INSTRUCTIONS FOR THE TASK: Look through the listing below and report the lines that have the word "application" in them.
- - - -
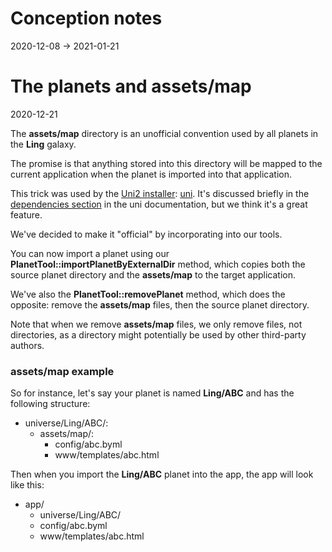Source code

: Conception notes
========
2020-12-08 -> 2021-01-21






The planets and assets/map
=========
2020-12-21

The **assets/map** directory is an unofficial convention used by all planets in the **Ling** galaxy.




The promise is that anything stored into this directory will be mapped to the current application when the planet is
imported into that application.

This trick was used by the [Uni2 installer](https://github.com/lingtalfi/Uni2): [uni](https://github.com/lingtalfi/universe-naive-importer).
It's discussed briefly in the [dependencies section](https://github.com/lingtalfi/Uni2#dependenciesbyml) in the uni documentation, but we think it's a great feature.


We've decided to make it "official" by incorporating into our tools.

You can now import a planet using our **PlanetTool::importPlanetByExternalDir** method, which copies both the source
planet directory and the **assets/map** to the target application.

We've also the **PlanetTool::removePlanet** method, which does the opposite: remove the **assets/map** files, then the
source planet directory.

Note that when we remove **assets/map** files, we only remove files, not directories, as a directory might potentially
be used by other third-party authors.

### assets/map example

So for instance, let's say your planet is named **Ling/ABC** and has the following structure:

- universe/Ling/ABC/:
    - assets/map/:
        - config/abc.byml
        - www/templates/abc.html

Then when you import the **Ling/ABC** planet into the app, the app will look like this:

- app/
    - universe/Ling/ABC/
    - config/abc.byml
    - www/templates/abc.html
- - - -
SOLUTION FOR THIS PROBLEM:
The promise is that anything stored into this directory will be mapped to the current application when the planet is
imported into that application.
planet directory and the **assets/map** to the target application.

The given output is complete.